Acquiring Wentz from the Indianapolis Colts (who tired of him after just one season) cost the Commanders most of the 2022 salary cap space and forced them to part with productive veterans like Landon Collins, Tim Settle and Matt Ioannidis.

All of which made this past weekend’s draft all the more important, because it served as Washington’s only real chance to fill some of its other glaring needs.

Choosing Penn State receiver Jahan Dotson in the first round, Alabama defensive tackle Phidarian Mathis in the second and Louisiana safety Percy Butler in the fourth gives Rivera more options, albeit with players who weren’t rated as the best at their respective positions.

Third-round pick Brian Robinson joins a deep running back stable that may not be quite as effective after losing former All-Pro Brandon Scherff to Jacksonville in free agency. Washington didn’t choose an offensive lineman until the seventh round.

Still, the headline from this Commanders’ draft is clearly Sam Howell.

A year ago, many observers thought the North Carolina quarterback might be the first player chosen in 2022—in the first round, not the fifth. Howell suffered through a sporadic senior season after losing a ton of playmakers (including current Commanders receiver Dyami Brown) from the Tar Heels’ record-setting 2020 offense.

Howell was languishing in the draft’s bargain bin when the Commanders plucked him at No. 144 overall. If he pans out, he could be Wentz’s heir apparent—and sooner than later, if need be.

Howell’s skill set is similar to that of Taylor Heinicke, who wasn’t consistent enough to keep Washington in the playoff hunt last fall. Neither has prototypical NFL size—Howell is 6-1—but both have strong arms and are good runners. (Besides passing for 3,056 yards in 2021 Howell ran for 822 and 11 touchdowns.) An Howell’s specialty is the deep ball, which has been missing in D.C. ever since DeSean Jackson left.

Howell’s skill set actually fits the offensive game plan that Rivera and coordinator Scott Turner set up for Cam Newton in Carolina better than does Wentz’s abilities. Don’t be surprised if Rivera faces calls to play Howell if Wentz struggles early while playing for his third team in three years.

And let’s be honest. Rivera needs to show some serious progress in his third season in D.C.

He has suffered through three straight losing seasons (getting fired before the end of a disastrous 5-11 2019 campaign in Carolina, then winning seven games with each of his first two years in D.C.). Like every previous coach employed by Dan Snyder, he has lost more than a bit of his luster.

Which brings us to the franchise itself, which desperately needs something to distract from multiple scandals (allegations of sexual and financial misconduct), five straight losing seasons and a disgruntled, shrinking fan base.
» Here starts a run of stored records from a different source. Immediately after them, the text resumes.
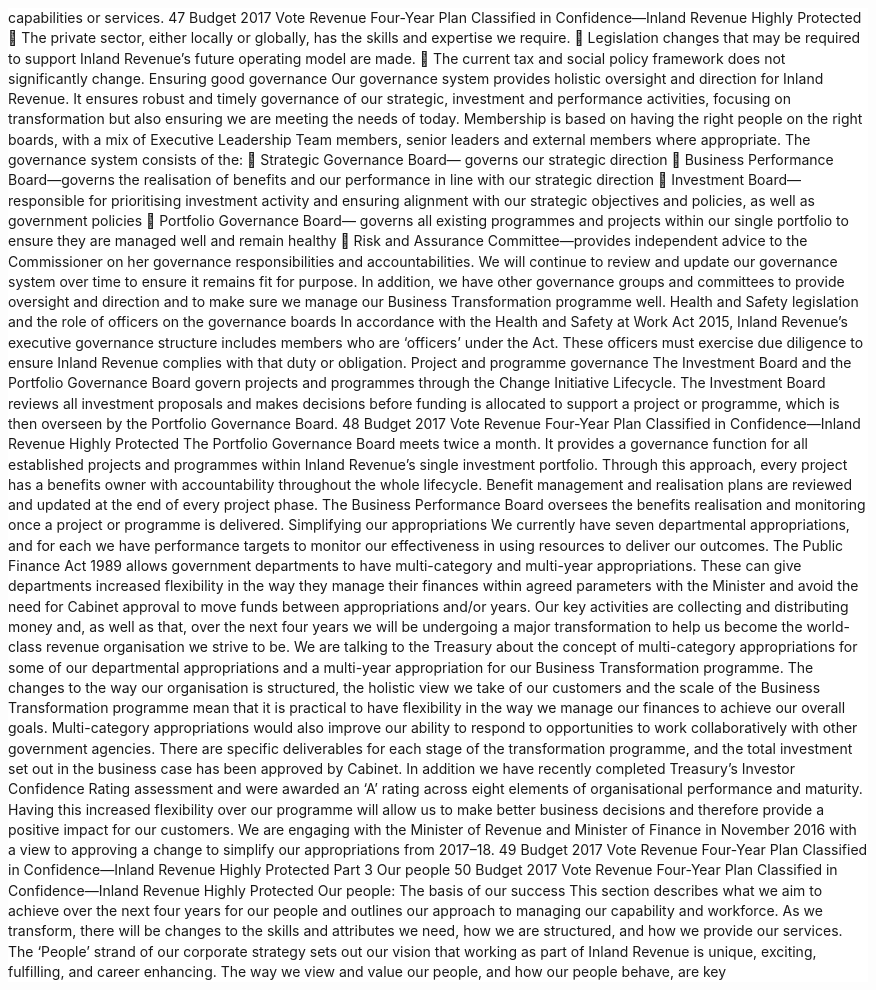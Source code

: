 capabilities or services. 47 Budget 2017 Vote Revenue Four-Year Plan Classified in Confidence—Inland Revenue Highly Protected  The private sector, either locally or globally, has the skills and expertise we require.  Legislation changes that may be required to support Inland Revenue’s future operating model are made.  The current tax and social policy framework does not significantly change. Ensuring good governance Our governance system provides holistic oversight and direction for Inland Revenue. It ensures robust and timely governance of our strategic, investment and performance activities, focusing on transformation but also ensuring we are meeting the needs of today. Membership is based on having the right people on the right boards, with a mix of Executive Leadership Team members, senior leaders and external members where appropriate. The governance system consists of the:  Strategic Governance Board— governs our strategic direction  Business Performance Board—governs the realisation of benefits and our performance in line with our strategic direction  Investment Board—responsible for prioritising investment activity and ensuring alignment with our strategic objectives and policies, as well as government policies  Portfolio Governance Board— governs all existing programmes and projects within our single portfolio to ensure they are managed well and remain healthy  Risk and Assurance Committee—provides independent advice to the Commissioner on her governance responsibilities and accountabilities. We will continue to review and update our governance system over time to ensure it remains fit for purpose. In addition, we have other governance groups and committees to provide oversight and direction and to make sure we manage our Business Transformation programme well. Health and Safety legislation and the role of officers on the governance boards In accordance with the Health and Safety at Work Act 2015, Inland Revenue’s executive governance structure includes members who are ‘officers’ under the Act. These officers must exercise due diligence to ensure Inland Revenue complies with that duty or obligation. Project and programme governance The Investment Board and the Portfolio Governance Board govern projects and programmes through the Change Initiative Lifecycle. The Investment Board reviews all investment proposals and makes decisions before funding is allocated to support a project or programme, which is then overseen by the Portfolio Governance Board. 48 Budget 2017 Vote Revenue Four-Year Plan Classified in Confidence—Inland Revenue Highly Protected The Portfolio Governance Board meets twice a month. It provides a governance function for all established projects and programmes within Inland Revenue’s single investment portfolio. Through this approach, every project has a benefits owner with accountability throughout the whole lifecycle. Benefit management and realisation plans are reviewed and updated at the end of every project phase. The Business Performance Board oversees the benefits realisation and monitoring once a project or programme is delivered. Simplifying our appropriations We currently have seven departmental appropriations, and for each we have performance targets to monitor our effectiveness in using resources to deliver our outcomes. The Public Finance Act 1989 allows government departments to have multi-category and multi-year appropriations. These can give departments increased flexibility in the way they manage their finances within agreed parameters with the Minister and avoid the need for Cabinet approval to move funds between appropriations and/or years. Our key activities are collecting and distributing money and, as well as that, over the next four years we will be undergoing a major transformation to help us become the world-class revenue organisation we strive to be. We are talking to the Treasury about the concept of multi-category appropriations for some of our departmental appropriations and a multi-year appropriation for our Business Transformation programme. The changes to the way our organisation is structured, the holistic view we take of our customers and the scale of the Business Transformation programme mean that it is practical to have flexibility in the way we manage our finances to achieve our overall goals. Multi-category appropriations would also improve our ability to respond to opportunities to work collaboratively with other government agencies. There are specific deliverables for each stage of the transformation programme, and the total investment set out in the business case has been approved by Cabinet. In addition we have recently completed Treasury’s Investor Confidence Rating assessment and were awarded an ‘A’ rating across eight elements of organisational performance and maturity. Having this increased flexibility over our programme will allow us to make better business decisions and therefore provide a positive impact for our customers. We are engaging with the Minister of Revenue and Minister of Finance in November 2016 with a view to approving a change to simplify our appropriations from 2017–18. 49 Budget 2017 Vote Revenue Four-Year Plan Classified in Confidence—Inland Revenue Highly Protected Part 3 Our people 50 Budget 2017 Vote Revenue Four-Year Plan Classified in Confidence—Inland Revenue Highly Protected Our people: The basis of our success This section describes what we aim to achieve over the next four years for our people and outlines our approach to managing our capability and workforce. As we transform, there will be changes to the skills and attributes we need, how we are structured, and how we provide our services. The ‘People’ strand of our corporate strategy sets out our vision that working as part of Inland Revenue is unique, exciting, fulfilling, and career enhancing. The way we view and value our people, and how our people behave, are key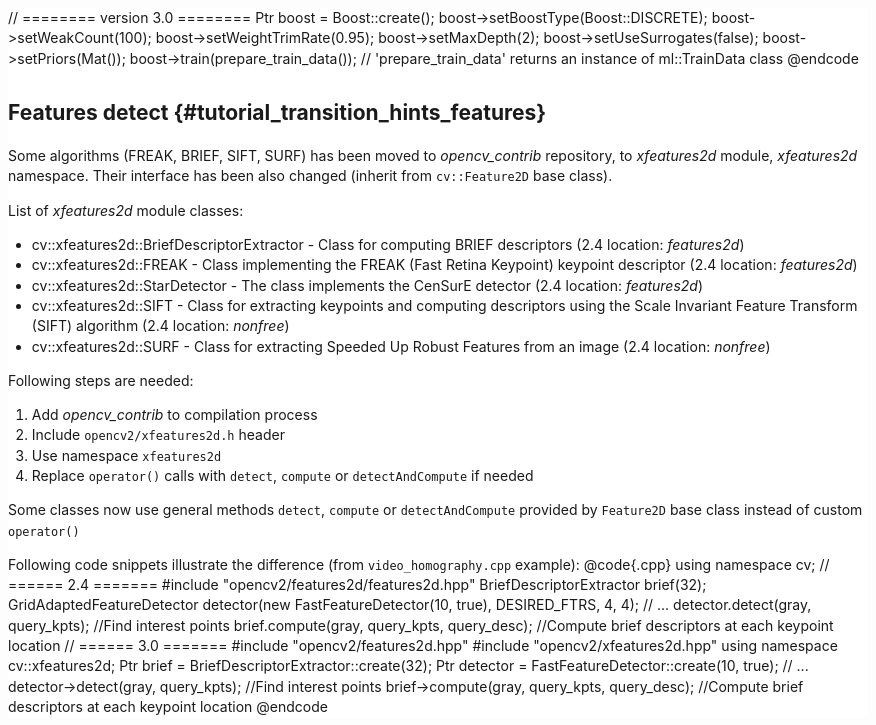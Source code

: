 // ======== version 3.0 ========
Ptr<Boost> boost = Boost::create();
boost->setBoostType(Boost::DISCRETE);
boost->setWeakCount(100);
boost->setWeightTrimRate(0.95);
boost->setMaxDepth(2);
boost->setUseSurrogates(false);
boost->setPriors(Mat());
boost->train(prepare_train_data()); // 'prepare_train_data' returns an instance of ml::TrainData class
@endcode

Features detect {#tutorial_transition_hints_features}
---------------
Some algorithms (FREAK, BRIEF, SIFT, SURF) has been moved to _opencv_contrib_ repository, to _xfeatures2d_ module, _xfeatures2d_ namespace. Their interface has been also changed (inherit from `cv::Feature2D` base class).

List of _xfeatures2d_ module classes:

- cv::xfeatures2d::BriefDescriptorExtractor - Class for computing BRIEF descriptors (2.4 location: _features2d_)
- cv::xfeatures2d::FREAK - Class implementing the FREAK (Fast Retina Keypoint) keypoint descriptor (2.4 location: _features2d_)
- cv::xfeatures2d::StarDetector - The class implements the  CenSurE detector (2.4 location: _features2d_)
- cv::xfeatures2d::SIFT - Class for extracting keypoints and computing descriptors using the Scale Invariant Feature Transform (SIFT) algorithm (2.4 location: _nonfree_)
- cv::xfeatures2d::SURF - Class for extracting Speeded Up Robust Features from an image (2.4 location: _nonfree_)

Following steps are needed:
1. Add _opencv_contrib_ to compilation process
2. Include `opencv2/xfeatures2d.h` header
3. Use namespace `xfeatures2d`
4. Replace `operator()` calls with `detect`, `compute` or `detectAndCompute` if needed

Some classes now use general methods `detect`, `compute` or `detectAndCompute` provided by `Feature2D` base class instead of custom `operator()`

Following code snippets illustrate the difference (from `video_homography.cpp` example):
@code{.cpp}
using namespace cv;
// ====== 2.4 =======
#include "opencv2/features2d/features2d.hpp"
BriefDescriptorExtractor brief(32);
GridAdaptedFeatureDetector detector(new FastFeatureDetector(10, true), DESIRED_FTRS, 4, 4);
// ...
detector.detect(gray, query_kpts); //Find interest points
brief.compute(gray, query_kpts, query_desc); //Compute brief descriptors at each keypoint location
// ====== 3.0 =======
#include "opencv2/features2d.hpp"
#include "opencv2/xfeatures2d.hpp"
using namespace cv::xfeatures2d;
Ptr<BriefDescriptorExtractor> brief = BriefDescriptorExtractor::create(32);
Ptr<FastFeatureDetector> detector = FastFeatureDetector::create(10, true);
// ...
detector->detect(gray, query_kpts); //Find interest points
brief->compute(gray, query_kpts, query_desc); //Compute brief descriptors at each keypoint location
@endcode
Howell certainly isn’t going to save this team on his own. The odds of him succeeding with a franchise that circulates through quarterbacks faster than political leaks are pretty long. Ryan Fitzpatrick’s 14 plays in 2021 barely would fill up a TikTok post.

But by choosing Howell—even much later than projected—Rivera acknowledged that he’s not putting all his eggs in Wentz’s basket. And that seems to be a wise bet.